The award was presented today at the 2019 International Conference for High Performance Computing, Networking, Storage and Analysis (SC19), in Denver, Colorado.
Over the years, Yelick’s leadership in research has improved the programmability of high-performance computing (HPC) through innovations to programming languages and runtime systems. Her contributions to design and compiler research were key to the success of patrician global address space (PGAS) for expressing applications with irregular communication patterns on parallel machines. She is also well known for co-inventing the Unified Parallel-C and Titanium languages.
Yelick led the Sparsity project, the first automatically tuned library for sparse matrix kernels, and co-led the development of the Optimized Sparse Kernel Interface (OSKI).

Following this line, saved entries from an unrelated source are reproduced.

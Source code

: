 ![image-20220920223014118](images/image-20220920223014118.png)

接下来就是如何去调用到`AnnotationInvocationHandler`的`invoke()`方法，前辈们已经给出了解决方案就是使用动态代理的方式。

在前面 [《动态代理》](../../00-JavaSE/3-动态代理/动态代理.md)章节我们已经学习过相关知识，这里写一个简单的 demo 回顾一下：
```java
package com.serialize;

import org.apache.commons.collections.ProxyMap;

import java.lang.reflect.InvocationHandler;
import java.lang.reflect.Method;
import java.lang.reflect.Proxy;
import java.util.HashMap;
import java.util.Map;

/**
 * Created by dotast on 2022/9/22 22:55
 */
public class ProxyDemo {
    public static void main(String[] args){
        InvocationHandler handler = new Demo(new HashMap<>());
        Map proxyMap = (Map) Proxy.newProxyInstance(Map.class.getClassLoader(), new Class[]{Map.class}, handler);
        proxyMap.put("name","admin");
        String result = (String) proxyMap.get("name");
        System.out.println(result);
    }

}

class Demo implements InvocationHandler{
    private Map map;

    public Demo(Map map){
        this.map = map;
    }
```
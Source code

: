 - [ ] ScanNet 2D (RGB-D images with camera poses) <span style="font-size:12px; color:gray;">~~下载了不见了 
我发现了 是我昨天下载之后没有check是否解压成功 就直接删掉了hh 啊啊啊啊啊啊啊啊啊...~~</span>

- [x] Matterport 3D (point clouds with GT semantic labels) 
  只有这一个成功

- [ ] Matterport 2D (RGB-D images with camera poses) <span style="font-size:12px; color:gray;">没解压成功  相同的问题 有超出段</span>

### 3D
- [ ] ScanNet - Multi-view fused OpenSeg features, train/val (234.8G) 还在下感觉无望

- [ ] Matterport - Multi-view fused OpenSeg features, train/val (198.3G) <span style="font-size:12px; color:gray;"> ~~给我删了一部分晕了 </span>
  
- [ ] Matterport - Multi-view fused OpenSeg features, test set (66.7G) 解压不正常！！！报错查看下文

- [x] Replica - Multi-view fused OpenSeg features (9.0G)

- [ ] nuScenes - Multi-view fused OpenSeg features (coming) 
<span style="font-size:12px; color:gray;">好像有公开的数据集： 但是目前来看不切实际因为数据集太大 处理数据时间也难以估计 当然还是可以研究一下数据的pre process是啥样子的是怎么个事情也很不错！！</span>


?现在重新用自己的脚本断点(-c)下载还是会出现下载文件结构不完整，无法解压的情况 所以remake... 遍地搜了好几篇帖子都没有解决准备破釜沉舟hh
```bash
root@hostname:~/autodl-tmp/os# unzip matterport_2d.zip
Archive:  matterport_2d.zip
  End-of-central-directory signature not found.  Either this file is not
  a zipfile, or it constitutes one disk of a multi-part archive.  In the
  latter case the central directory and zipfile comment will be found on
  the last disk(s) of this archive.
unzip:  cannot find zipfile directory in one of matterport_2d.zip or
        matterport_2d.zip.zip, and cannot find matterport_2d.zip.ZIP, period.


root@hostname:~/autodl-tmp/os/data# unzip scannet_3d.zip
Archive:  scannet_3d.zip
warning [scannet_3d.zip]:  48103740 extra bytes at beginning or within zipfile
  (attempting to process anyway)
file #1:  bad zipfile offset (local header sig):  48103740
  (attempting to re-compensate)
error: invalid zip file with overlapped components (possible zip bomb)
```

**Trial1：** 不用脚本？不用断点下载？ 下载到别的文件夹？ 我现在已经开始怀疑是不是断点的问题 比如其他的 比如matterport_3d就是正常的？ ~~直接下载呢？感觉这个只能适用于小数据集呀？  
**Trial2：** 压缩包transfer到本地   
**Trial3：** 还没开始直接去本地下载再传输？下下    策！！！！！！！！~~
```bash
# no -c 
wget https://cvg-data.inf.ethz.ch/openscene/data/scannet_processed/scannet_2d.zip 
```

These tools for sparse matrices maximize performance across a wide variety of computer architectures. She has also worked on interdisciplinary teams developing scientific applications ranging from simulations of chemistry, fusion, and blood flow in the heart to analysis problems in phylogenetics. Currently, she is leading an exascale computing project in genome analysis for microbes.
In addition to her research, Yelick also teaches a number of classes at UC Berkeley related to parallel computing. She joined UC Berkeley in 1991 and has been a faculty scientist at Berkeley Lab since 1996. From 2008 to 2012, Yelick was director of the National Energy Research Scientific Computing Center (NERSC).
She currently leads the Computing Sciences Area at Berkeley Lab, which includes NERSC, the Energy Sciences Network (ESnet), and a research division of scientists and engineers in applied math, computer science, data science, and computational science; however, after 10 years in this role, she will step down at the beginning of 2020 to return to her research and teaching.
“For the past 10 years, my research has taken a back seat to my lab management responsibilities. And now there is a great need for high-end computing, for new applications in genomics, data analysis, machine learning, and other areas. I’m excited about pursuing those opportunities directly,” said Yelick. “I am grateful for this recognition from the HPCwire editors for my work so far.”
The annual HPCwire Readers’ and Editors’ Choice Awards are determined through a nomination and voting process with the global HPCwire community, as well as selections from the HPCwire editors. The awards are an annual feature of the publication and constitute prestigious recognition from the HPC community and are revealed each year to kick off the annual supercomputing conference, which showcases high performance computing, networking, storage, and data analysis.